Alton Brown annoys me a little bit, but he is just really right about kitchen gadgets. I believe in tools that multi-task. An olive pitter? No thanks; my meat mallet and a clean kitchen towel do the same thing in a lot less time. Lemon zester? Nope, microplane. Did you know that there's a tool that forms cute little butter balls? Dear God, why? I am prone to putting the butter on the table on a plain old ordinary plate. If I like you, I'll unwrap it from the paper wrapper. Just lop off whatever you like.

Since moving out of my parents' home, I've never had a huge kitchen, the kind of food that a food nerd like me really wants. The one I have now is perhaps the most sensibly-designed that I've ever had, and I am still short on space. If you had no limit on space in your kitchen and you didn't have to worry about things like multi-tasking kitchen tools, what's the kitchen tool you wouldn't ever have to live without?

I am ridiculously practical. Mine is my Cuisinart Classic Food Processor, with the 14-cup bowl. I use it almost every day for everything from making salsa to shredding cheese to chopping vegetables to making bread dough. It is obscenely versatile, can do just about anything, and works like a champ. A close second would be my 6-quart cast iron enameled Dutch oven. It's not an Emile Henry or anything. It came from Target, and cost, I think, somewhere around $40. But this particular one was Chef's Illustrated's runner up, right behind the Le Crueset one that cost something like $315. It's oven-safe to something like 500 degrees, tough as nails, perfectly even when browning meat, with a tight-fitting lid that rarely lets a drop of braising liquid get away. As I'm writing this, I'm thinking about what I need to buy for carbonnade a la flamande, a Belgian beef stew made with dark beer and onions that comes out perfectly in this pot. My mother-in-law gave me one for Christmas last year, but I actually already owned it, so it's still sitting in its box in my pantry, waiting for me to remember to give it to Kimberly next time I see her (I've now forgotten three different times).

3 comments:

Anonymous said...

I hate Alton Brown with a passion. He's just so annoying.

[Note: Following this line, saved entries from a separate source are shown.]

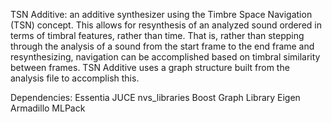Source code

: TSN Additive:
an additive synthesizer using the Timbre Space Navigation (TSN) concept.
This allows for resynthesis of an analyzed sound ordered in terms of timbral features, rather than time.
That is, rather than stepping through the analysis of a sound from the start frame to the end frame and resynthesizing, navigation can be accomplished based on timbral similarity between frames.
TSN Additive uses a graph structure built from the analysis file to accomplish this.


Dependencies:
Essentia
JUCE
nvs_libraries
Boost Graph Library
Eigen
Armadillo
MLPack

Those butterballs aren't so cute when they're your sidework for the night at work and you have to make hundreds of them as you're getting triple sat so people can have excessive amount of butter. They're basically just mini ice cream scoops, they double as mashed potato scoopers, baked potato topping scoopers, and a ton of stuff that the preppers make in the morning scoopers. The big one we used to use just got vetoed by corporate in favor of this teeny tiny little one so we use less butter. Except that people immediately look at the scoop before I even set down their bread and go "I need way more butter than that". So, I will never ever have one of those in my home because it lost it's novelty about 4 years ago.

Probably more than you ever wanted to know about butter balls, eh?

meloukhia said...

Amen, I hate gimmicky kitchen gadgets.

merseydotes said...

I really do love my Microplane grater. I also love my Oxo locking tongs with a deep passion and my silicone-lined oven mitts.

My MIL just got me your food processor for an early Christmas present and I can't wait to figure it out! I've never had a food processor before, and I'm so excited.